**WHAT YOU SHOULD DO**
The pictures stay out. Please retype every line below exactly.
*** Block opens ***
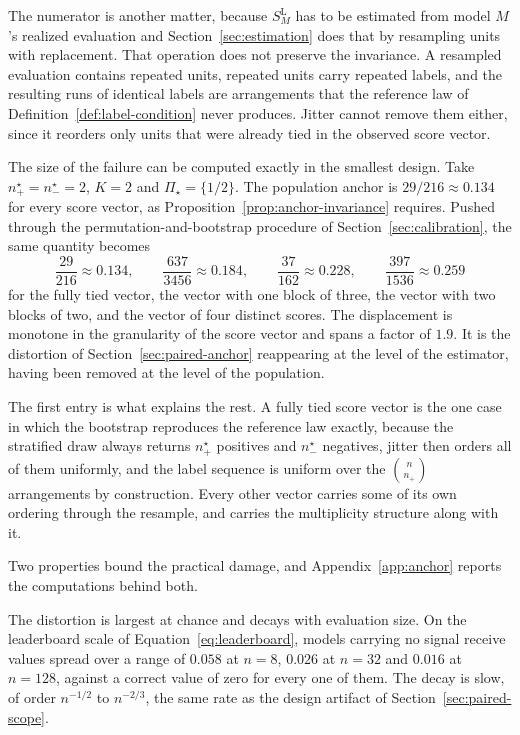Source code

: \documentclass[11pt]{article}
\newcommand{\PSet}{\Pi_\star}
\newcommand{\SLead}{S^{\mathrm{L}}}
\theoremstyle{remark}
\begin{document}
The numerator is another matter, because $\SLead_M$ has to be estimated from model $M$'s realized evaluation and Section~\ref{sec:estimation} does that by resampling units with replacement. That operation does not preserve the invariance. A resampled evaluation contains repeated units, repeated units carry repeated labels, and the resulting runs of identical labels are arrangements that the reference law of Definition~\ref{def:label-condition} never produces. Jitter cannot remove them either, since it reorders only units that were already tied in the observed score vector.

The size of the failure can be computed exactly in the smallest design. Take $n^\star_+=n^\star_-=2$, $K=2$ and $\PSet=\{1/2\}$. The population anchor is $29/216\approx0.134$ for every score vector, as Proposition~\ref{prop:anchor-invariance} requires. Pushed through the permutation-and-bootstrap procedure of Section~\ref{sec:calibration}, the same quantity becomes
\[
\frac{29}{216}\approx0.134,
\qquad
\frac{637}{3456}\approx0.184,
\qquad
\frac{37}{162}\approx0.228,
\qquad
\frac{397}{1536}\approx0.259
\]
for the fully tied vector, the vector with one block of three, the vector with two blocks of two, and the vector of four distinct scores. The displacement is monotone in the granularity of the score vector and spans a factor of $1.9$. It is the distortion of Section~\ref{sec:paired-anchor} reappearing at the level of the estimator, having been removed at the level of the population.

The first entry is what explains the rest. A fully tied score vector is the one case in which the bootstrap reproduces the reference law exactly, because the stratified draw always returns $n^\star_+$ positives and $n^\star_-$ negatives, jitter then orders all of them uniformly, and the label sequence is uniform over the $\binom{n}{n_+}$ arrangements by construction. Every other vector carries some of its own ordering through the resample, and carries the multiplicity structure along with it.

Two properties bound the practical damage, and Appendix~\ref{app:anchor} reports the computations behind both.

The distortion is largest at chance and decays with evaluation size. On the leaderboard scale of Equation~\eqref{eq:leaderboard}, models carrying no signal receive values spread over a range of $0.058$ at $n=8$, $0.026$ at $n=32$ and $0.016$ at $n=128$, against a correct value of zero for every one of them. The decay is slow, of order $n^{-1/2}$ to $n^{-2/3}$, the same rate as the design artifact of Section~\ref{sec:paired-scope}.
\end{document}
*** Block closes ***
**TASK ANSWER**
Source code

: \documentclass[11pt]{article}
\newcommand{\PSet}{\Pi_\star}
\newcommand{\SLead}{S^{\mathrm{L}}}
\theoremstyle{remark}
\begin{document}
The numerator is another matter, because $\SLead_M$ has to be estimated from model $M$'s realized evaluation and Section~\ref{sec:estimation} does that by resampling units with replacement. That operation does not preserve the invariance. A resampled evaluation contains repeated units, repeated units carry repeated labels, and the resulting runs of identical labels are arrangements that the reference law of Definition~\ref{def:label-condition} never produces. Jitter cannot remove them either, since it reorders only units that were already tied in the observed score vector.

The size of the failure can be computed exactly in the smallest design. Take $n^\star_+=n^\star_-=2$, $K=2$ and $\PSet=\{1/2\}$. The population anchor is $29/216\approx0.134$ for every score vector, as Proposition~\ref{prop:anchor-invariance} requires. Pushed through the permutation-and-bootstrap procedure of Section~\ref{sec:calibration}, the same quantity becomes
\[
\frac{29}{216}\approx0.134,
\qquad
\frac{637}{3456}\approx0.184,
\qquad
\frac{37}{162}\approx0.228,
\qquad
\frac{397}{1536}\approx0.259
\]
for the fully tied vector, the vector with one block of three, the vector with two blocks of two, and the vector of four distinct scores. The displacement is monotone in the granularity of the score vector and spans a factor of $1.9$. It is the distortion of Section~\ref{sec:paired-anchor} reappearing at the level of the estimator, having been removed at the level of the population.

The first entry is what explains the rest. A fully tied score vector is the one case in which the bootstrap reproduces the reference law exactly, because the stratified draw always returns $n^\star_+$ positives and $n^\star_-$ negatives, jitter then orders all of them uniformly, and the label sequence is uniform over the $\binom{n}{n_+}$ arrangements by construction. Every other vector carries some of its own ordering through the resample, and carries the multiplicity structure along with it.

Two properties bound the practical damage, and Appendix~\ref{app:anchor} reports the computations behind both.

The distortion is largest at chance and decays with evaluation size. On the leaderboard scale of Equation~\eqref{eq:leaderboard}, models carrying no signal receive values spread over a range of $0.058$ at $n=8$, $0.026$ at $n=32$ and $0.016$ at $n=128$, against a correct value of zero for every one of them. The decay is slow, of order $n^{-1/2}$ to $n^{-2/3}$, the same rate as the design artifact of Section~\ref{sec:paired-scope}.
\end{document}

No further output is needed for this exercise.